Si tratta del primo tronco della strada urbana di scorrimento dallo svincolo di via Cesare Battisti, in prosecuzione del Ponte Punta Penna, a via Kennedy a Talsano. Nelle ultime settimane tra Provincia e appaltatore, ossia la società consortile Ponte Punta Penna con sede a Torrecuso, ci sono stati scambi di documenti al veleno. Un rimbalzo di responsabilità che rischia di penalizzare dieci operai e un impiegato. Senza contare gli ulteriori ritardi sulla realizzazione della direttrice viaria. I lavori su questo lotto della litoranea interna tra Taranto e Avetrana sono fermi da più di un anno. Il contratto stipulato risale al 30 luglio 2009. Importo netto dei lavori quasi 21 milioni di euro e due atti aggiuntivi da 24 milioni e 25 milioni e 600 mila euro.
Il verbale di sospensione risale al 22 giugno del 2015: le motivazioni riguardano la mancata definizione delle questioni di carattere amministrativo per l’attivazione dell’impianto di sollevamento fognario di Acquedotto pugliese realizzato lungo la via Consiglio nonché la mancata disponibilità delle aree “Anas che hanno impedito l’esecuzione del tratto iniziale del tronco di smaltimento acque della piattaforma stradale con scorrimento delle stesse da monte a valle”.
Se ne vanno dunque oltre dodici mesi in cui i lavoratori restano fermi. Come i cantieri di quella che dovrebbe essere una punta di diamante nelle macro-opere del territorio jonico.

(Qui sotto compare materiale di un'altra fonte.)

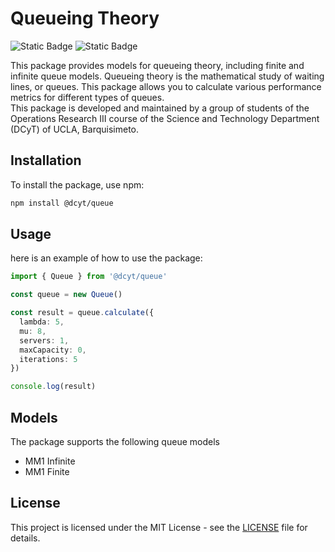 # Queueing Theory

![Static Badge](https://img.shields.io/badge/Typescript-007acc?logo=typescript&labelColor=black) ![Static Badge](https://img.shields.io/badge/Prettier-yellow?logo=prettier&labelColor=black)

This package provides models for queueing theory, including finite and infinite queue models. Queueing theory is the mathematical study of waiting lines, or queues. This package allows you to calculate various performance metrics for different types of queues.  
This package is developed and maintained by a group of students of the Operations Research III course of the Science and Technology Department (DCyT) of UCLA, Barquisimeto.

## Installation

To install the package, use npm:

```sh
npm install @dcyt/queue
```

## Usage

here is an example of how to use the package:

```ts
import { Queue } from '@dcyt/queue'

const queue = new Queue()

const result = queue.calculate({
  lambda: 5,
  mu: 8,
  servers: 1,
  maxCapacity: 0,
  iterations: 5
})

console.log(result)
```

## Models

The package supports the following queue models

- MM1 Infinite
- MM1 Finite

## License

This project is licensed under the MIT License - see the [LICENSE](LICENSE) file for details.
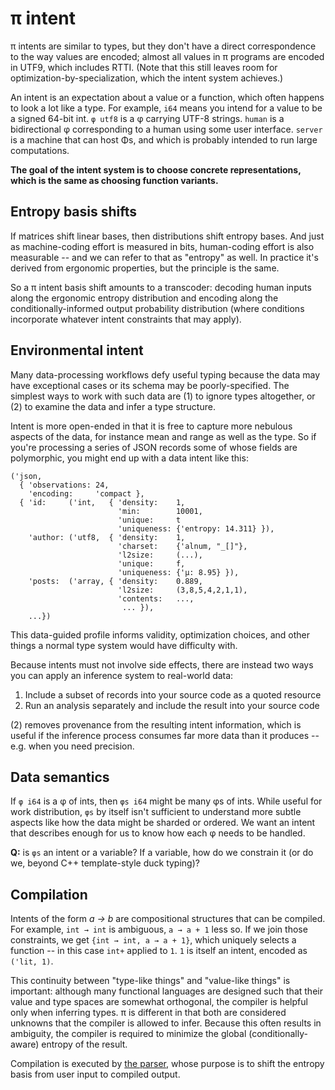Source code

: # π intent
π intents are similar to types, but they don't have a direct correspondence to the way values are encoded; almost all values in π programs are encoded in UTF9, which includes RTTI. (Note that this still leaves room for optimization-by-specialization, which the intent system achieves.)

An intent is an expectation about a value or a function, which often happens to look a lot like a type. For example, `i64` means you intend for a value to be a signed 64-bit int. `φ utf8` is a φ carrying UTF-8 strings. `human` is a bidirectional φ corresponding to a human using some user interface. `server` is a machine that can host Φs, and which is probably intended to run large computations.

**The goal of the intent system is to choose concrete representations, which is the same as choosing function variants.**


## Entropy basis shifts
If matrices shift linear bases, then distributions shift entropy bases. And just as machine-coding effort is measured in bits, human-coding effort is also measurable -- and we can refer to that as "entropy" as well. In practice it's derived from ergonomic properties, but the principle is the same.

So a π intent basis shift amounts to a transcoder: decoding human inputs along the ergonomic entropy distribution and encoding along the conditionally-informed output probability distribution (where conditions incorporate whatever intent constraints that may apply).


## Environmental intent
Many data-processing workflows defy useful typing because the data may have exceptional cases or its schema may be poorly-specified. The simplest ways to work with such data are (1) to ignore types altogether, or (2) to examine the data and infer a type structure.

Intent is more open-ended in that it is free to capture more nebulous aspects of the data, for instance mean and range as well as the type. So if you're processing a series of JSON records some of whose fields are polymorphic, you might end up with a data intent like this:

```
('json,
  { 'observations: 24,
    'encoding:     'compact },
  { 'id:     ('int,   { 'density:    1,
                        'min:        10001,
                        'unique:     t
                        'uniqueness: {'entropy: 14.311} }),
    'author: ('utf8,  { 'density:    1,
                        'charset:    {'alnum, "_[]"},
                        'l2size:     (...),
                        'unique:     f,
                        'uniqueness: {'μ: 8.95} }),
    'posts:  ('array, { 'density:    0.889,
                        'l2size:     (3,8,5,4,2,1,1),
                        'contents:   ...,
                         ... }),
    ...})
```

This data-guided profile informs validity, optimization choices, and other things a normal type system would have difficulty with.

Because intents must not involve side effects, there are instead two ways you can apply an inference system to real-world data:

1. Include a subset of records into your source code as a quoted resource
2. Run an analysis separately and include the result into your source code

(2) removes provenance from the resulting intent information, which is useful if the inference process consumes far more data than it produces -- e.g. when you need precision.


## Data semantics
If `φ i64` is a φ of ints, then `φs i64` might be many φs of ints. While useful for work distribution, `φs` by itself isn't sufficient to understand more subtle aspects like how the data might be sharded or ordered. We want an intent that describes enough for us to know how each φ needs to be handled.

**Q:** is `φs` an intent or a variable? If a variable, how do we constrain it (or do we, beyond C++ template-style duck typing)?


## Compilation
Intents of the form _a → b_ are compositional structures that can be compiled. For example, `int → int` is ambiguous, `a → a + 1` less so. If we join those constraints, we get `{int → int, a → a + 1}`, which uniquely selects a function -- in this case `int+` applied to `1`. `1` is itself an intent, encoded as `('lit, 1)`.

This continuity between "type-like things" and "value-like things" is important: although many functional languages are designed such that their value and type spaces are somewhat orthogonal, the compiler is helpful only when inferring types. π is different in that both are considered unknowns that the compiler is allowed to infer. Because this often results in ambiguity, the compiler is required to minimize the global (conditionally-aware) entropy of the result.

Compilation is executed by [the parser](pi-parsing.md), whose purpose is to shift the entropy basis from user input to compiled output.
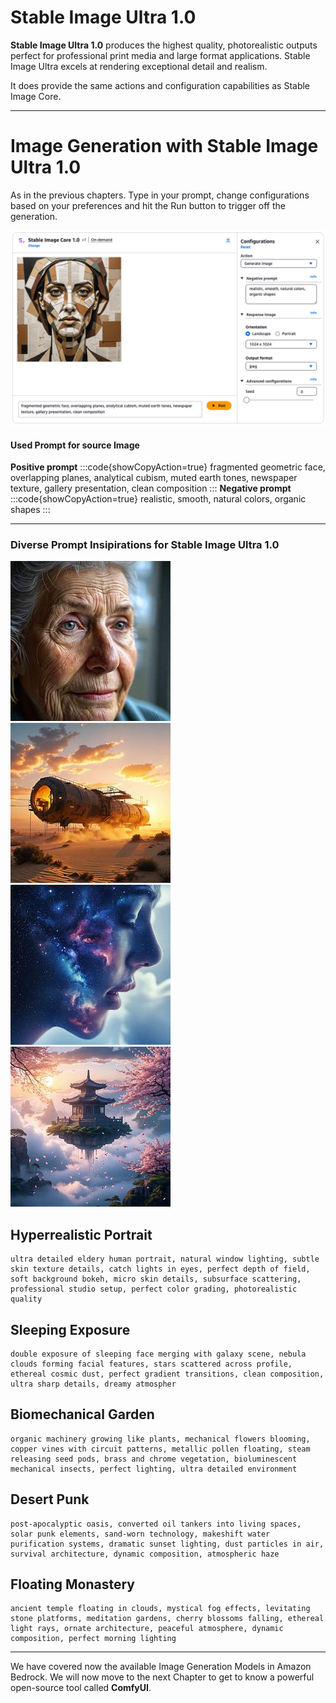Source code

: # Stable Image Ultra 1.0



**Stable Image Ultra 1.0** produces the highest quality, photorealistic outputs perfect for professional print media and large format applications. Stable Image Ultra excels at rendering exceptional detail and realism.

It does provide the same actions and configuration capabilities as Stable Image Core.

---

# Image Generation with Stable Image Ultra 1.0

As in the previous chapters. Type in your prompt, change configurations based on your preferences and hit the Run button to trigger off the generation.

![Stable Image Ultra 1.0 - Generate Image](/static/bedrock/stability/core/core_generate_image.png)

#### Used Prompt for source Image
**Positive prompt**
:::code{showCopyAction=true}
fragmented geometric face, overlapping planes, analytical cubism, muted earth tones, newspaper texture, gallery presentation, clean composition
:::
**Negative prompt**
:::code{showCopyAction=true}
realistic, smooth, natural colors, organic shapes
:::

---

### Diverse Prompt Insipirations for Stable Image Ultra 1.0

![Stable Image Ultra - Hyperrealistic Portrait](/static/bedrock/stability/gallery/ultra_hyper.jpeg) ![Stable Image Ultra - Desert Punk](/static/bedrock/stability/gallery/ultra_desert.jpeg) ![Stable Image Ultra - Sleeping Exposure](/static/bedrock/stability/gallery/ultra_exposure.jpeg) ![Stable Image Ultra - Floating Monastery](/static/bedrock/stability/gallery/ultra_floating.jpeg) 
  
  
## Hyperrealistic Portrait
```
ultra detailed eldery human portrait, natural window lighting, subtle skin texture details, catch lights in eyes, perfect depth of field, soft background bokeh, micro skin details, subsurface scattering, professional studio setup, perfect color grading, photorealistic quality
```

## Sleeping Exposure
```
double exposure of sleeping face merging with galaxy scene, nebula clouds forming facial features, stars scattered across profile, ethereal cosmic dust, perfect gradient transitions, clean composition, ultra sharp details, dreamy atmospher
```

## Biomechanical Garden
```
organic machinery growing like plants, mechanical flowers blooming, copper vines with circuit patterns, metallic pollen floating, steam releasing seed pods, brass and chrome vegetation, bioluminescent mechanical insects, perfect lighting, ultra detailed environment
```

## Desert Punk
```
post-apocalyptic oasis, converted oil tankers into living spaces, solar punk elements, sand-worn technology, makeshift water purification systems, dramatic sunset lighting, dust particles in air, survival architecture, dynamic composition, atmospheric haze
```

## Floating Monastery
```
ancient temple floating in clouds, mystical fog effects, levitating stone platforms, meditation gardens, cherry blossoms falling, ethereal light rays, ornate architecture, peaceful atmosphere, dynamic composition, perfect morning lighting
```
---

We have covered now the available Image Generation Models in Amazon Bedrock. We will now move to the next Chapter to get to know a powerful open-source tool called **ComfyUI**.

Succede allora che il 13 giugno la Provincia emana un ordine di servizio, il numero 41, alla Società. Si ordina all’appaltatore di realizzare “le opere motivo della sospensione di cui innanzi con effetto immediato, significando che per la durata dei lavori è in corso la formalizzazione di una proroga di sei mesi per l’esecuzione dei lavori di raccordo con la strada Anas”. A corredo, nell’ordine firmato dal direttore dei lavori ingegner Angelo Cimini e dal responsabile del procedimento Walter Caprino, si rimarcano gli esiti favorevoli del sopralluogo con i tecnici di AqP del 30 maggio e l’autorizzazione dell’Ana per l’ordinanza di chiusura al traffico della statale 7 nel tratto interessato.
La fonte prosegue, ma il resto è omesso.